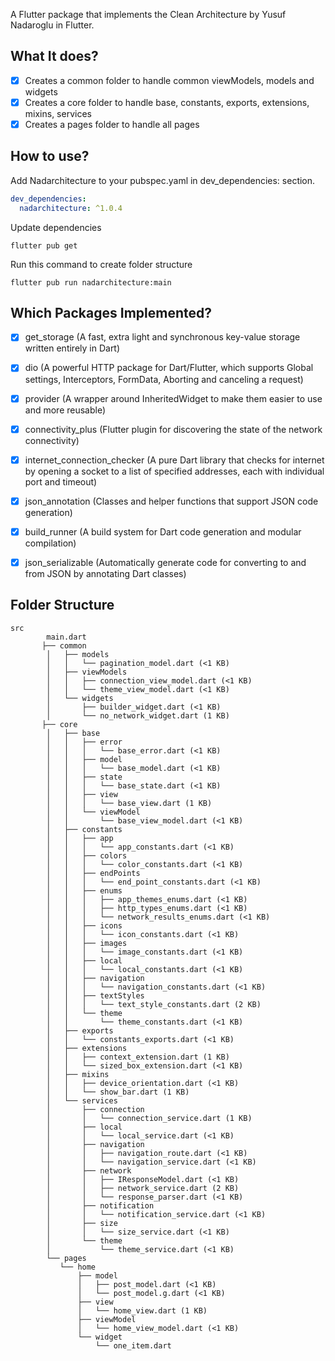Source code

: A Flutter package that implements the Clean Architecture by Yusuf Nadaroglu in Flutter.

## What It does?
- [x] Creates a common folder to handle common viewModels, models and widgets
- [x] Creates a core folder to handle base, constants, exports, extensions, mixins, services
- [x] Creates a pages folder to handle all pages

## How to use?
Add Nadarchitecture to your pubspec.yaml in dev_dependencies: section.
```yaml
dev_dependencies:
  nadarchitecture: ^1.0.4
```

Update dependencies
```
flutter pub get
```

Run this command to create folder structure
```
flutter pub run nadarchitecture:main
```

## Which Packages Implemented?
- [x] get_storage (A fast, extra light and synchronous key-value storage written entirely in Dart)
- [x] dio (A powerful HTTP package for Dart/Flutter, which supports Global settings, Interceptors, FormData, Aborting and canceling a request)
- [x] provider (A wrapper around InheritedWidget to make them easier to use and more reusable)
- [x] connectivity_plus (Flutter plugin for discovering the state of the network connectivity)
- [x] internet_connection_checker (A pure Dart library that checks for internet by opening a socket to a list of specified addresses, each with individual port and timeout)
- [x] json_annotation (Classes and helper functions that support JSON code generation)
- [x] build_runner (A build system for Dart code generation and modular compilation)
- [x] json_serializable (Automatically generate code for converting to and from JSON by annotating Dart classes)


## Folder Structure
```
src
        main.dart
       ├── common
        │   ├── models
        │   │   └── pagination_model.dart (<1 KB)
        │   ├── viewModels
        │   │   ├── connection_view_model.dart (<1 KB)
        │   │   └── theme_view_model.dart (<1 KB)
        │   └── widgets
        │       ├── builder_widget.dart (<1 KB)
        │       └── no_network_widget.dart (1 KB)
       ├── core
        │   ├── base
        │   │   ├── error
        │   │   │   └── base_error.dart (<1 KB)
        │   │   ├── model
        │   │   │   └── base_model.dart (<1 KB)
        │   │   ├── state
        │   │   │   └── base_state.dart (<1 KB)
        │   │   ├── view
        │   │   │   └── base_view.dart (1 KB)
        │   │   └── viewModel
        │   │       └── base_view_model.dart (<1 KB)
        │   ├── constants
        │   │   ├── app
        │   │   │   └── app_constants.dart (<1 KB)
        │   │   ├── colors
        │   │   │   └── color_constants.dart (<1 KB)
        │   │   ├── endPoints
        │   │   │   └── end_point_constants.dart (<1 KB)
        │   │   ├── enums
        │   │   │   ├── app_themes_enums.dart (<1 KB)
        │   │   │   ├── http_types_enums.dart (<1 KB)
        │   │   │   └── network_results_enums.dart (<1 KB)
        │   │   ├── icons
        │   │   │   └── icon_constants.dart (<1 KB)
        │   │   ├── images
        │   │   │   └── image_constants.dart (<1 KB)
        │   │   ├── local
        │   │   │   └── local_constants.dart (<1 KB)
        │   │   ├── navigation
        │   │   │   └── navigation_constants.dart (<1 KB)
        │   │   ├── textStyles
        │   │   │   └── text_style_constants.dart (2 KB)
        │   │   └── theme
        │   │       └── theme_constants.dart (<1 KB)
        │   ├── exports
        │   │   └── constants_exports.dart (<1 KB)
        │   ├── extensions
        │   │   ├── context_extension.dart (1 KB)
        │   │   └── sized_box_extension.dart (<1 KB)
        │   ├── mixins
        │   │   ├── device_orientation.dart (<1 KB)
        │   │   └── show_bar.dart (1 KB)
        │   └── services
        │       ├── connection
        │       │   └── connection_service.dart (1 KB)
        │       ├── local
        │       │   └── local_service.dart (<1 KB)
        │       ├── navigation
        │       │   ├── navigation_route.dart (<1 KB)
        │       │   └── navigation_service.dart (<1 KB)
        │       ├── network
        │       │   ├── IResponseModel.dart (<1 KB)
        │       │   ├── network_service.dart (2 KB)
        │       │   └── response_parser.dart (<1 KB)
        │       ├── notification
        │       │   └── notification_service.dart (<1 KB)
        │       ├── size
        │       │   └── size_service.dart (<1 KB)
        │       └── theme
        │           └── theme_service.dart (<1 KB)
        └── pages
           └── home
               ├── model
               │   ├── post_model.dart (<1 KB)
               │   └── post_model.g.dart (<1 KB)
               ├── view
               │   └── home_view.dart (1 KB)
               ├── viewModel
               │   └── home_view_model.dart (<1 KB)
               └── widget
                   └── one_item.dart
```



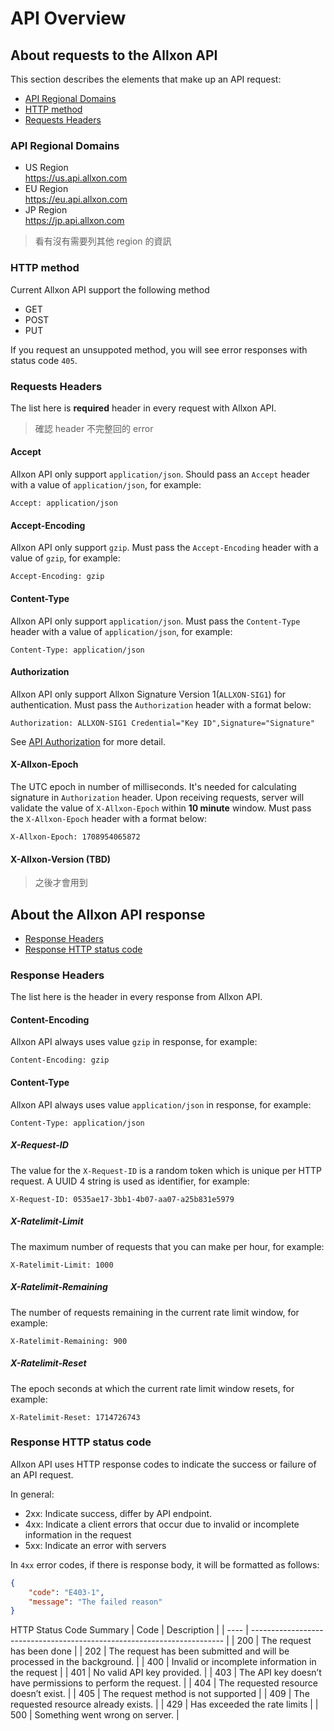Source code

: # API Overview

## About requests to the Allxon API
This section describes the elements that make up an API request:

- [API Regional Domains](#api-regional-domains)
- [HTTP method](#http-method)
- [Requests Headers](#requests-headers)

### API Regional Domains
- US Region  
  https://us.api.allxon.com
- EU Region  
  https://eu.api.allxon.com
- JP Region  
  https://jp.api.allxon.com

> 看有沒有需要列其他 region 的資訊

### HTTP method

Current Allxon API support the following method

- GET
- POST
- PUT

If you request an unsuppoted method, you will see error responses with status code `405`.

### Requests Headers

The list here is **required** header in every request with Allxon API.
> 確認 header 不完整回的 error

#### Accept

Allxon API only support `application/json`. Should pass an `Accept` header with a value of `application/json`, for example:
```
Accept: application/json
```

#### Accept-Encoding

Allxon API only support `gzip`. Must pass the `Accept-Encoding` header with a value of `gzip`, for example:

```
Accept-Encoding: gzip
```

#### Content-Type

Allxon API only support `application/json`. Must pass the `Content-Type` header with a value of `application/json`, for example:
```
Content-Type: application/json
```

#### Authorization

Allxon API only support Allxon Signature Version 1(`ALLXON-SIG1`) for authentication. Must pass the `Authorization` header with a format below:

```
Authorization: ALLXON-SIG1 Credential="Key ID",Signature="Signature"
```

See [API Authorization](./APIAuthorization.md) for more detail.

#### X-Allxon-Epoch

The UTC epoch in number of milliseconds. It's needed for calculating signature in `Authorization` header. Upon receiving requests, server will validate the value of `X-Allxon-Epoch` within **10 minute** window. Must pass the `X-Allxon-Epoch` header with a format below:

```
X-Allxon-Epoch: 1708954065872
```

#### X-Allxon-Version (TBD)
> 之後才會用到

## About the Allxon API response

- [Response Headers](#response-headers)
- [Response HTTP status code](#response-http-status-code)

### Response Headers

The list here is the header in every response from Allxon API.

#### Content-Encoding

Allxon API always uses value `gzip` in response, for example:
```
Content-Encoding: gzip
```

#### Content-Type

Allxon API always uses value `application/json` in response, for example:
```
Content-Type: application/json
```

##### X-Request-ID

The value for the `X-Request-ID` is a random token which is unique per HTTP request. A UUID 4 string is used as identifier, for example:

```
X-Request-ID: 0535ae17-3bb1-4b07-aa07-a25b831e5979
```

##### X-Ratelimit-Limit
The maximum number of requests that you can make per hour, for example:
```
X-Ratelimit-Limit: 1000
```

##### X-Ratelimit-Remaining
The number of requests remaining in the current rate limit window, for example:
```
X-Ratelimit-Remaining: 900
```

##### X-Ratelimit-Reset
The epoch seconds at which the current rate limit window resets, for example:
```
X-Ratelimit-Reset: 1714726743
```

### Response HTTP status code
Allxon API uses HTTP response codes to indicate the success or failure of an API request.

In general:
- 2xx: Indicate success, differ by API endpoint.
- 4xx: Indicate a client errors that occur due to invalid or incomplete information in the request
- 5xx: Indicate an error with servers

In `4xx` error codes, if there is response body, it will be formatted as follows:
```json
{
    "code": "E403-1",
    "message": "The failed reason"
}
```

HTTP Status Code Summary
| Code | Description                                                             |
| ---- | ----------------------------------------------------------------------- |
| 200  | The request has been done                                               |
| 202  | The request has been submitted and will be processed in the background. |
| 400  | Invalid or incomplete information in the request                        |
| 401  | No valid API key provided.                                              |
| 403  | The API key doesn’t have permissions to perform the request.            |
| 404  | The requested resource doesn’t exist.                                   |
| 405  | The request method is not supported                                     |
| 409  | The requested resource already exists.                                  |
| 429  | Has exceeded the rate limits                                            |
| 500  | Something went wrong on server.                                         |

---*---

Your answer must be an exact copy of the lines from the start of the entries through the line with "## Folder Structure", with no pictures.

| EXERCISE OUTPUT |
Source code

: A Flutter package that implements the Clean Architecture by Yusuf Nadaroglu in Flutter.

## What It does?
- [x] Creates a common folder to handle common viewModels, models and widgets
- [x] Creates a core folder to handle base, constants, exports, extensions, mixins, services
- [x] Creates a pages folder to handle all pages

## How to use?
Add Nadarchitecture to your pubspec.yaml in dev_dependencies: section.
```yaml
dev_dependencies:
  nadarchitecture: ^1.0.4
```

Update dependencies
```
flutter pub get
```

Run this command to create folder structure
```
flutter pub run nadarchitecture:main
```

## Which Packages Implemented?
- [x] get_storage (A fast, extra light and synchronous key-value storage written entirely in Dart)
- [x] dio (A powerful HTTP package for Dart/Flutter, which supports Global settings, Interceptors, FormData, Aborting and canceling a request)
- [x] provider (A wrapper around InheritedWidget to make them easier to use and more reusable)
- [x] connectivity_plus (Flutter plugin for discovering the state of the network connectivity)
- [x] internet_connection_checker (A pure Dart library that checks for internet by opening a socket to a list of specified addresses, each with individual port and timeout)
- [x] json_annotation (Classes and helper functions that support JSON code generation)
- [x] build_runner (A build system for Dart code generation and modular compilation)
- [x] json_serializable (Automatically generate code for converting to and from JSON by annotating Dart classes)


## Folder Structure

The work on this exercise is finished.